Acho que eram quinze pras seis da manhã quando meu irmão chegou. Ainda ia demorar pro sol nascer. Desceu do carro com aquela cara estranha, amassada de sono e esticada de excitação.
A idéia tinha sido dele, afinal de contas. Uma pescaria, ali perto, num pequeno rio que passa ao largo do sítio, chamado convidativamente de Rio do Peixe.
Fomos eu, ele e o Marquinho, que é meu sobrinho, que dizia conhecer um lugar sossegado onde podíamos dar banho nas minhocas.
Minhocas, aliás, que eram nosso primeiro problema. Não tínhamos nenhuma. Mas era o de menos. Perto do rio, a gente cavucava, a extraía algumas do solo.
Varas, anzóis, linhas, chumbadas e repelentes carregados dentro do pequeno Uno, parecia mesmo que alguém ali sabia o que estava fazendo.
Já na saída do sítio, o primeiro incoveniente. Pés de cana de dois metros de altura impediam qualquer visualização além de um metro do seu nariz. E a estrada, (que existiu, tempos atrás, juro) simplesmente não era divisável.
-Acho que ali - falava o moleque, a cada clareira. E de "alis", nós rodamos todo o canavial. O rio ali, ali mesmo,dava pra ouvir, ao alcançe de um cuspe. Mas rodeado das canas assassinas por todos os lados, inalcançável até pra um cabrito.
E roda com o carro pra baixo. E volta com o carro pra cima. O dia amanhecendo.

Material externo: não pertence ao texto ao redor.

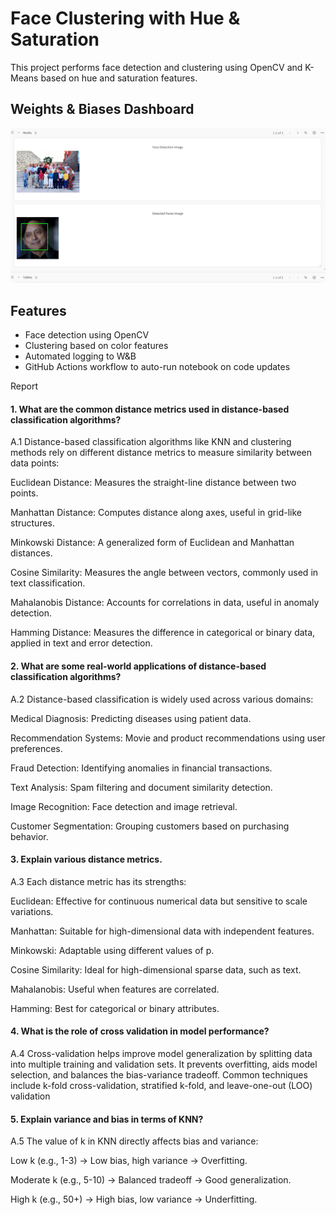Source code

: # Face Clustering with Hue & Saturation

This project performs face detection and clustering using OpenCV and K-Means based on hue and saturation features.  

## Weights & Biases Dashboard  
![W&B Dashboard](wandb_dashboard.png)  

## Features  
- Face detection using OpenCV  
- Clustering based on color features  
- Automated logging to W&B  
- GitHub Actions workflow to auto-run notebook on code updates  

Report
#### 1. What are the common distance metrics used in distance-based classification algorithms? 
A.1 Distance-based classification algorithms like KNN and clustering methods rely on different distance metrics to measure similarity between data points:

Euclidean Distance: Measures the straight-line distance between two points.

Manhattan Distance: Computes distance along axes, useful in grid-like structures.

Minkowski Distance: A generalized form of Euclidean and Manhattan distances.

Cosine Similarity: Measures the angle between vectors, commonly used in text classification.

Mahalanobis Distance: Accounts for correlations in data, useful in anomaly detection.

Hamming Distance: Measures the difference in categorical or binary data, applied in text and error detection.


#### 2. What are some real-world applications of distance-based classification algorithms? 
A.2 Distance-based classification is widely used across various domains:

Medical Diagnosis: Predicting diseases using patient data.

Recommendation Systems: Movie and product recommendations using user preferences.

Fraud Detection: Identifying anomalies in financial transactions.

Text Analysis: Spam filtering and document similarity detection.

Image Recognition: Face detection and image retrieval.

Customer Segmentation: Grouping customers based on purchasing behavior.
#### 3. Explain various distance metrics. 
A.3 Each distance metric has its strengths:

Euclidean: Effective for continuous numerical data but sensitive to scale variations.

Manhattan: Suitable for high-dimensional data with independent features.

Minkowski: Adaptable using different values of p.

Cosine Similarity: Ideal for high-dimensional sparse data, such as text.

Mahalanobis: Useful when features are correlated.

Hamming: Best for categorical or binary attributes.

#### 4. What is the role of cross validation in model performance? 
A.4 Cross-validation helps improve model generalization by splitting data into multiple training and validation sets. It prevents overfitting, aids model selection, and balances the bias-variance tradeoff. Common techniques include k-fold cross-validation, stratified k-fold, and leave-one-out (LOO) validation

#### 5. Explain variance and bias in terms of KNN? 
A.5 The value of k in KNN directly affects bias and variance:

Low k (e.g., 1-3) → Low bias, high variance → Overfitting.

Moderate k (e.g., 5-10) → Balanced tradeoff → Good generalization.

High k (e.g., 50+) → High bias, low variance → Underfitting.
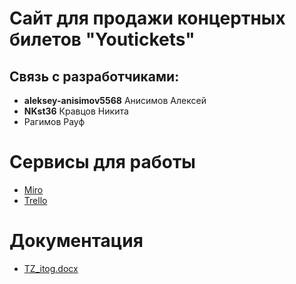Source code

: # Сайт для продажи концертных билетов "Youtickets"
## Связь с разработчиками:

* **aleksey-anisimov5568** Анисимов Алексей
* **NKst36** Кравцов Никита
* Рагимов Рауф

# Сервисы для работы

* [Miro](https://miro.com/app/board/o9J_lLkesTc=/)
* [Trello](https://trello.com/b/RozRmUPK/tips)

# Документация

* [TZ_itog.docx](https://github.com/Tickets1/Tips/blob/main/Documents/TZ_itog.docx)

Achamos um caminho que com certeza, ia sair no lugar tão sonhado. Avançamos até onde foi possível com o carrinho, mas paramos ao descobrir que a estrada era quase um Grand Canyon feito de barro mole. Descemos do carro, isso não seria empecilho para o dinâmico trio. Andamos uns 200 metros, barro adiante. Acho que eu cheguei a dizer algo como: "Aqui é sólido" antes da minha perna afundar até o joelho na lama.
Voltamos tudo outra vez.
Enfim, resolvemos nos contentar com um canto que dava pra ver o rio passando no meio do canavial. Meio que um barranco, só que feito de cana ao invés de solo. Alguém tem um facão? Nem canivete.
Amassamos o matagal pros lados, só pra descobrir que estavamos acampados no fantástico mundo das mutucas. Os pernilongos já nem incomodavam mais. As moscas chegavam a dar medo, algumas maiores que o carro, só que verde metálico.
As minhocas. Precisávamos delas. Estávamos preparados, olha a enxadinha alí. Cavuca, cavuca e cavuca e conseguimos quatro minhocas semi-adormecidas para brincar (uma delas eu derrubei no meio do mato).
Foi só eu lançar a linha e já fisgou. Infelizmente, em nada que tivesse guelras. Era mato mesmo, por toda a extensão daquele pedaço do rio. Era jogar o anzol e enganchar.
Demorou uma meia-hora até percebermos que íamos voltar de mãos vazias. Toca a recarregar o carro com tudo de novo.
Voltamos para casa por volta das nove horas. O povo todo acordando, ávidos para comer peixe.
Saldo da manhã: nenhum peixe, muito mosquito, barro até no sovaco, um lindo nascer de sol e uma improvável revoada de tucanos.
E mais do que isso, aquele sentimento que só nos momentos mais íntimos uma família sente. Principalmente com um irmão.
Fizemos tudo imitando um certo Chico Jorge, que nos levantava da cama, ainda meninos, no mesmo horário, dirigia com sua Brasília creme até algum rio longe da cidade, arrancava minhocas em lugares melhores e tinha um talento consideravelmente maior que o nosso para pescar.
Ainda hoje nos lembramos dele, com seu pequeno sorriso, seu olhar calmo, sua presença inspiradora. Arrancando peixes e plantando memórias que nos fizeram o tipo de adulto que somos.
Um leigo diria que o resultado da nossa incursão no mundo da pescaria foi pífio, senão nulo.
Pra nós, aquilo nem foi uma pescaria: foi uma homenagem.